Supervised learning with kernel density estimation

This article is written by beginners in machine learning. Please note.

The previous article is here. The next article is here.

Relationship between kernel density estimation and supervised learning

I associated it without permission. For more information (not very detailed), please refer to the previous article (https://qiita.com/sorax/items/8663906fae41798a00b8). The simple summary is "I tried using kernel density estimation as a classifier for supervised learning!".

Object-orientation

I modified the script summarized in Previous article to make it object-oriented. The name is "Gaussian kernel-density estimate classifier", or "GKDE Classifier" for short. I just named it arbitrarily.

↓ Script ↓

import numpy as np

class GKDEClassifier(object):
    
    def __init__(self, bw_method="scotts_factor", weights="None"):
 # Kernel bandwidth
        self.bw_method = bw_method
 # Kernel weight
        self.weights = weights
        
    def fit(self, X, y):
 Number of labels for # y
        self.y_num = len(np.unique(y))
 # List containing estimated probability density functions
        self.kernel_ = []
 # Store probability density function
        for i in range(self.y_num):
            kernel = gaussian_kde(X[y==i].T)
            self.kernel_.append(kernel)
        return self

    def predict(self, X):
 # List to store predictive labels
        pred = []
 #List of test data label-specific probabilities
        self.p_ = []
 # Store probabilities by label
        for i in range(self.y_num):
            self.p_.append(self.kernel_[i].evaluate(X.T).tolist())
 # ndarray
        self.p_ = np.array(self.p_)
 # Prediction label allocation
        for j in range(self.p_.shape[1]):
            pred.append(np.argmax(self.p_.T[j]))
        return pred

Labels should be assigned in the order 0, 1, 2 ... (in ascending order of non-negative integers).

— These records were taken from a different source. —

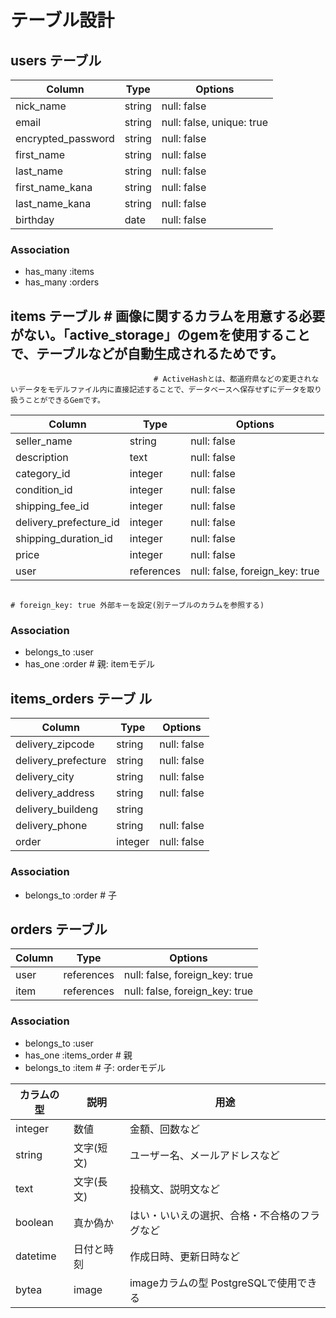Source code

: # テーブル設計

## users テーブル

| Column               | Type       | Options                        |
| -------------------- | ---------- | ------------------------------ |
| nick_name            | string     | null: false                    |   # null: false: カラムが空の状態では保存できない
| email                | string     | null: false, unique: true      |   # unique: true 一意性のみ許可(同じ値は保存できない)
| encrypted_password   | string     | null: false                    |   # encrypted_password ユーザー登録時などに入力するパスワードの意味
| first_name           | string     | null: false                    |   # encryptedは「暗号化された」という意味
| last_name            | string     | null: false                    |
| first_name_kana      | string     | null: false                    |
| last_name_kana       | string     | null: false                    |
| birthday             | date       | null: false                    |

### Association

- has_many :items
- has_many :orders  
     
## items テーブル                                                     # 画像に関するカラムを用意する必要がない。「active_storage」のgemを使用することで、テーブルなどが自動生成されるためです。 
                                    # ActiveHashとは、都道府県などの変更されないデータをモデルファイル内に直接記述することで、データベースへ保存せずにデータを取り扱うことができるGemです。
| Column                 | Type       | Options                        |
| ---------------------- | ---------- | -------------------------------|
| seller_name            | string     | null: false                    |
| description            | text       | null: false                    |
| category_id            | integer    | null: false                    | # Active Hashを利用する場合は、各種情報に対応するモデルを作成する。categoryモデル
| condition_id           | integer    | null: false                    | # conditionモデル
| shipping_fee_id        | integer    | null: false                    | # shipping_feeモデル
| delivery_prefecture_id | integer    | null: false                    | # 都道府県
| shipping_duration_id   | integer    | null: false                    |
| price                  | integer    | null: false                    |
| user                   | references | null: false, foreign_key: true |  # references 他テーブルから情報を参照する際に用いる型です。userと記載するとuser_idというカラムが生成されます。 
                                                                          # foreign_key: true 外部キーを設定(別テーブルのカラムを参照する)
### Association  
  
- belongs_to :user  
- has_one :order                # 親: itemモデル
     
## items_orders テーブ  ル 
     
| Column                 | Type       | Options                        |
| ---------------------- | ---------- | -------------------------------|
| delivery_zipcode       | string     | null: false                    |
| delivery_prefecture    | string     | null: false                    |  # 都道府県
| delivery_city          | string     | null: false                    |
| delivery_address       | string     | null: false                    |
| delivery_buildeng      | string     |                                |  # 建物名は入力任意項目のためNOT NULL制約はかけない
| delivery_phone         | string     | null: false                    |
| order                  | integer    | null: false                    |  
     
### Association  
  
- belongs_to :order          # 子
  
## orders テーブル     
     
| Column                 | Type       | Options                        |
| ---------------------- | ---------- | -------------------------------|
| user                   | references | null: false, foreign_key: true |
| item                   | references | null: false, foreign_key: true |
  
### Association  
  
- belongs_to :user  
- has_one :items_order       # 親
- belongs_to :item           # 子: orderモデル
  
  
    
    
  
| カラムの型             | 説明       | 用途                                  |      
| -------------------  | ---------- | -------------------------------------|           
| integer              | 数値        | 金額、回数など                         |      
| string               | 文字(短文)  | ユーザー名、メールアドレスなど            |
| text                 | 文字(長文)  | 投稿文、説明文など                      |
| boolean              | 真か偽か    | はい・いいえの選択、合格・不合格のフラグなど |
| datetime             | 日付と時刻   | 作成日時、更新日時など                  | 
| bytea                | image      | imageカラムの型 PostgreSQLで使用できる   |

Maybe: LabelEncoder

(Added on 2020/8/5: Part 3 has released the modified code)

\ _ \ _ Init \ _ \ _ method

Initializes the object. Here, specify the parameters required for kernel density estimation, that is, the arguments required for initializing SciPy's gaussian_kde. This time, I set the same value as the default value of gaussian_kde.

fit method

Learning is performed using teacher data. After estimating the kernel density with gaussian_kde, the estimated density function of label 0, the estimated density function of label 1, and so on are stored in order.

predict method

Predict test data.

for i in range(self.y_num):
            self.p_.append(self.kernel_[i].evaluate(X.T).tolist())

Here, the estimated density functions are extracted one by one from kernel_ and the probability density of the test data is calculated.

Subsequent scripts are messed up. I wanted to write it more concisely, but it didn't behave as I expected ... There is a coding beginner. Just move. It's better just to move.

That's why the object-oriented Gaussian kernel density estimation classifier is complete.

wine dataset

Combination with PCA

The wine dataset has 13 features, but after standardization, it will be reduced to 4 dimensions. Let's learn and classify with the data after dimensionality reduction.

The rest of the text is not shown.